We so desperately want our family to love our child. We so desperately want the approval of our family members, that we forsake the very child, who needs us more, we and compromise on their needs, wants and feeling of safety and autonomy. A few weeks later, my brother informed me, that he can no longer love my child because of the way that I spoke to him, and the fact that I restrict the interaction (read when my child cries I step in and remove my child from the situation), he no longer feels like he wants to build a relationship with my son. That moment was when I found the words for what I have instinctively been fighting for and against. That very moment it became crystal clear.

To them, my child is an accessory to their happiness. He has to respect their needs. My child was not a human to them, but a means to stroke their ego and have their own needs fulfilled. My child’s need to feel safe and okay was not even secondary on their priority list, it just never featured.
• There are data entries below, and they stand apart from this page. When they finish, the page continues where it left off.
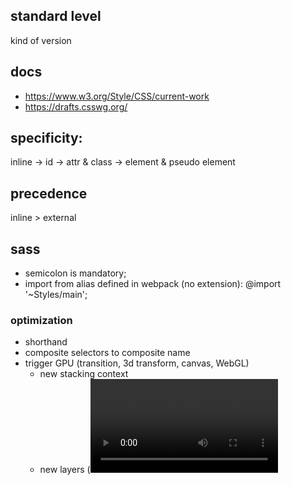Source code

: ## standard level
kind of version

## docs
- <https://www.w3.org/Style/CSS/current-work>
- <https://drafts.csswg.org/>

## specificity:
inline	->	id	->	attr & class	-> element & pseudo element

## precedence
inline > external

## sass

- semicolon is mandatory;
- import from alias defined in webpack (no extension):
  @import '~Styles/main';


### optimization
- shorthand
- composite selectors to composite name
- trigger GPU (transition, 3d transform, canvas, WebGL)
  - new stacking context
  - new layers (<video>, <canvas> and <iframe>)
- absolute/fixed position animationed target
- too slight animation steps to achieve better smoothness may cause cpu jagging, then instead diminish smoothness.
- avoid table layout (element after affect those before, them multiple passes are needed), or set `table-layout: fixed`
- limit the class scope (as nearer as possible to the target) 
- `font-display: fallback;` to prevent blocking
- `contain` <https://developer.mozilla.org/en-US/docs/Web/CSS/contain>


## BEM naming:
- Block: .block
- Element: .block__elm
- Modifier: .block__elm--color-red

## hsl(0-360, %, %, .1)

## region chain:
- flow-into: named_flow
- flow-from: named_flow
- region-break: auto/break(break to non-exist region when overflow);
 ## @region selector{}

## break(page/column/region): break-inside/before/after

## css module no syntax for multi-rules in curly braces (:global{}); ':global' has to be prepended to each rule;
- mix scopes in the same rule:
  `.select:global(.Select--single > .Select-control .Select-value) {}`

## shorthand properties set all sub-properties, missing values are set to 'initial';
- some sub-property can only be set to initial(no way to set it);
- 'all:initial | inherit | unset' is a special shorthand, which reset all properties(except 'direction' / 'unicode-bidi');
- !important applies to all;

## namespace:
	@namespace ns 'http://faf'
	ns|div{}

## conditional:
- @media:
 @media screen and (min-width: 35em),
        print and (min-width: 40em) {
			  #section_navigation { float: left; width: 10em; }
			  @media (max-width: 12cm) { // rule (2)
				  .note { float: none }
			 }
		}
-	@support:
```css
@supports ( box-shadow: 2px 2px 2px black ) or
          ( -moz-box-shadow: 2px 2px 2px black ) or
          ( -webkit-box-shadow: 2px 2px 2px black ) and 
          not ( -o-box-shadow: 2px 2px 2px black ) {
  .outline {
    color: white;
    -moz-box-shadow: 2px 2px 2px black;
    -webkit-box-shadow: 2px 2px 2px black;
    -o-box-shadow: 2px 2px 2px black;
    box-shadow: 2px 2px 2px black; /* unprefixed last */
  }
}
```

## :target denotes this element is referred by some link anchor;

## :indeterminate denotes a checkbox/radio is in indeterminated state; 

## :root	->html

## :only-child	->:first-child:last-child

## :empty	-> <p></p>

## :not(div)

## sibling(only predecesor constraint): 
- div+p	-> p which follows div;
- div~p	-> p which succeeds div(may not immediately);

## attribute selector accept 'starts'/'end'/'includes':

## attribute selector accept 'starts'/'end'/'includes':
`[attr^='val']	/	[attr$='val']	/	[attr*='val']	`

## multi-column extends 'block', for texts;
- flex-wrap: multiple rows/columns;
- column-count: total columns;
- column-width: minimum width;
- column-fill:auto/balance;
- column-span:all; --applied on element;
  + minimum-width takes precedence than count; usually only one is set, and both takes the property name 'columns';
- breaks on inline element(occupies a single column), block elements are not broken(stacked in a single column);
- each column has the same width(column-fill:balance controlls content to spread equally);


## visibility:collapse works only in row/column/flex-item (not `display:table-*`), or equal to hidden;
 set main-size to zero and keeps the cross-size untouched.

## 7 layouts: block, inline, table, positioned, column, flex, grid;

## flex(disply:flex/inline-flex): to make content always fill container by growing/shrinking; items with the same dimension in cross-axis;
- when the content of a flex item overgrows, the item won't shrink since `min-width/height: auto` (its content) by default
  + change it to `0`
  + overflow: hidden
- by default, grow is turned off, shrink is on
- if wrap is enabled, the sizes on cross axis is divided according to their actual size.
- no effect: column, float/clear, vertical-align, ::first*;
- direct text is wrapped in anonymous item;
- absolutely positioned child doesn't participate in the flex layout;
- percentage in padding/margin on item is not consistent across browsers;
- flex-basis: initial width/height before fill is applied, take precedence over 'width/height';
  + auto: calc the original size on the fly
  + 0: won't shrink other siblings 
- flex-grow/shrink: set on items of flex-box, a factor relative to the rest items among items for proporation of leftover space or shrinked space;
- flex-wrap:wrap; grow/shrink no need to exist;
- if no flex-grow/shrink is specified, fill based on the propotion of their basis;
- flex-direction: row/collumn
  children runs in a row/collumn

- align: 

  + main-axis: justify-content

    flex-start | flex-end | center | space-between | space-around 

  + cross-axis

    `[auto |] flex-start | flex-end | center | baseline | stretch`

    - align-items: on container, default for all items
    - align-self: on item itself

    flex-start | flex-end | center | space-between | space-around | stretch 

    - align-content: for multi-line/flex-wrap only

  + stretch: expand to the same size

- flex: num num unit;	grow/shrink/basis;
  + when less than three, grow take precedence than shrink;
  + basis is set to 0 when absent
- flex-flow: direction + wrap.
- by default grow/shrink respect their ratio of flex-basis.



## grid
- margins of container/content and item/item don't collapse;
- 'auto' is 'max-content' or minimum size(towarding to content size);
- name in '[]' denotes line;
- 1fr takes 1/* of all fractions;



## 3d:
- space, e.g. distance from user/camera/container to the z=0 plane (where the scene is exactly contained in camera)
  .) if not set, always 2 dimensions;
  .) determines the distance (positive) translateZ can apply, when bigger than space/perspective, it disappears;
 	.) set in container: perspective:100px;
	.) set in itself(placed before 3d transformation or no effect): transform: perspective(100px) rotateY(45deg)

                         _
      _        +z       | |     -z
     |_|      <----     |_|    ---->

     camera           z=0 plane 

- viewer stand point(vanishing point):
 	perspective-origin: 0 0;
- don't show from back:
 	backface-visibility:hidden;
 	transform: rotateY(91deg);
- when element is moved off from z=0 plane, rotating is around its original location/'z=0 plane', the distance is rotating radius;
- when parent has translate(even 0deg), immediate children will have no effect for its translate, unless set this on the parent:
 	transform-style:preserve-3d;
	+ this will not be inheritted;


## width: browser window; device-width: screen
- equal in mobile, since usually browser window is not resizable;

## aspect-ratio: width/height

## resolution: density of pixels to physical dimension;

## device-pixel-ratio: physical pixels/logical(reported/density-independent) pixels; 
    `devicePixel/cssPixel`
- when high resolution device reports device width as predecessor(pixel turns to logical), but pixel contains more than one physical pixels;
- apple specific for retina; 
- physical pixels=reported pixels*ratio:	real divice-width is divice-width*device-pixel-ratio;
- dpr:window.devicePixelRatio (get physical pixel from this);
- size user can manipulate (js/css) are all logical DIP

## when orientation changes, apple devices don't swap 'device-width'/'device-height' as other venders;

## only when image is broken, it's ':before'/':after' takes effect;

## styleint: turn off a rule, set value to null;

## custom properties is used for configing of component which defines properties.

## precss focuses on syntax; cssnext focuses on new styles.

## viewport(applied only in mobile browser)
  cssPixel: logical pixel, DIP (device-independent-pixel).

- layout viewport: content width
  * document.documentElement.clientWidth;
    `rem` base
  * html{}
- visual viewport (varies by distance between window and content): content width in window
  * window.innerWidth (supported badly)
  * window.visualViewport.width (chrome)
- `meta[viewport]`
  * width: layout viewport (device-width: screen.width)
  * scale (device-width/visual-width): control visual viewport, e.g. content pixels displayed in window via changing distance.
    `cssPixel/devicePixel`

## requestAnimationFrame may not trigger 'trainsition';

## number input spinner:

## less

- group tokens together in mixin params: ~''

  `.abc(~'div .cls')`

- param in selector should interpolate

```
@{param}: {}
```
## `<link href='blob:...'` is not blocking.

## block formatting context (BFC)
+ styles
  - overflow: !visible
  - float: !none
  - position: absolute/fixed
  - display: table-cell, table-caption, inline-block, flex/inline-flex

+ margin collapse won't happen between BFC
+ could contain floats (height exists)
+ left edges of children (if not BFC) are aligned to the BFC

## set `min-width` when text blows flex box.

## multiline text ellipsis
```
    overflow: hidden;
    word-break: break-all;
    text-overflow: ellipsis;
    -webkit-line-clamp: 1;
    -webkit-box-orient: vertical;
    display: -webkit-box;
```

## vertical center
- inline
  + padding
  + line-height
  + table-cell
  + flex (height fixed)
    - `flex-direction: row; align-items: center`
    - `flex-direction: column; justify-content: center`
    - `margin: auto` in children
- block
  + absolute + top + margin-top (height known)
  + absolute + top + translateY (height unknown)
  + table + table-cell (may stretch the height of container)
  + left/top/right/bottom: 0; margin: auto; position: absolute; (child)

- grid + margin-auto

## blend
- background (backround urls and color)
> the first url at top
> `normal` by default, no blending
```
background-image: url(first-image.png), url(second-image.png);
background-color: orange;
background-blend-mode: screen, multiply;
```
- element (with other elements behind in the same stacking context)
`mix-blend-mode`
  

- new stacking context
  + `isolation: isolate;`
  + `opacity` other than 1
  + `position: fixed`
  + will-change
  + filter
  + transform
    **as a containing block for fixed position descendants**
  + animation


## dir
- position
```
/* Shorthand FTW! */
.element {
  position: absolute;
  inset: logical 10px 20px 30px 40px;
}
 
/* It evaluates to this */
.element {
  position: absolute;
  inset-block-start: 10px;
  inset-inline-start: 20px;
  inset-block-end: 30px;
  inset-inline-end: 40px;
}
top  inset-block-start
left  inset-inline-start
right inset-inline-end
bottom  inset-block-end
```
- padding/margin (replace inset)

- pseudo-class
`p:dir(ltr)`

- attr
`html[dir="rtl"] .opposite {`

## box-shadow
any number of this value
`[inset] [color] x y blur spread`
- inset/color can appear at front or end
- `x y`
- `x y blur`
- `x y blur spread`

## transition
- `transition-duration` implies `transition-property: all` unless explicitly set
They wanted to be known as the uncle or grandparent who could calm the baby down. The uncle or grandparent who could make the baby smile. The uncle or grandparent who gets to brag about how cute this baby is. My baby became the the collar for their own self worth and I became the obstacle to their selfish drive.

They were taught no different while growing up. They could not see their behaviour as wrong, because that is just how things are suppose to be done. A child has to fit into the family, the family does not have to create space and change for the sake of the child.

From that day forward I had to learn how to be brave enough to set boundaries and accept the backlash it caused. With every boundary I enforced, I could see my child grow stronger in his own voice and he became more confident. I wish I could say that I never stepped into that compromised, scared and angry place again. That I always put my child first when dealing with the family. I stumbled on this new terrain of rejection and struggled as I grew. However I did grow and my voice became louder and prouder.You may ask, why is it an issue when we compromise for the sake of family?

It is simple really. While we teach our children to be afraid of stranger danger. We teach our children that their bodies are their own, unless it is a family member who just wants a hug, or just wants a kiss. We tell them especially at the infancy age, when they literally can only cry to announce their needs, that their needs does not matter when it comes to older family members. We try to keep the peace and ignore the cry for as long as we can stand it, because we are scared to make the family member feel unloved or scrutinised.

We allow our family members to override our parenting, because we are scared to be “that” parent, or we are scared to be ostracized by our clan. Our drive to belong creates an environment where we compromise our children’s sense of autonomy, safety and self, all for the sake of peace.

We don’t realise that we are teaching our children to compromise themselves for the sake of belonging. We teach them to compromise their safety for the sake of others. We look at the world and ask why do children so easily forget the values we teach them, yet we taught them that the core value of their personhood is compromisable for the sake of belonging.

Children and babies are not responsible to make adults feel loved and happy. It is not their responsibility to be brag worthy. It is adults’ responsibility to make kids feel loved, protected and safe. It is adults’ responsibility to listen and adhere to the rules of personhood. Adults need to learn to respect children as whole human beings and that their NO and STOP has the same value and power as that of an adult.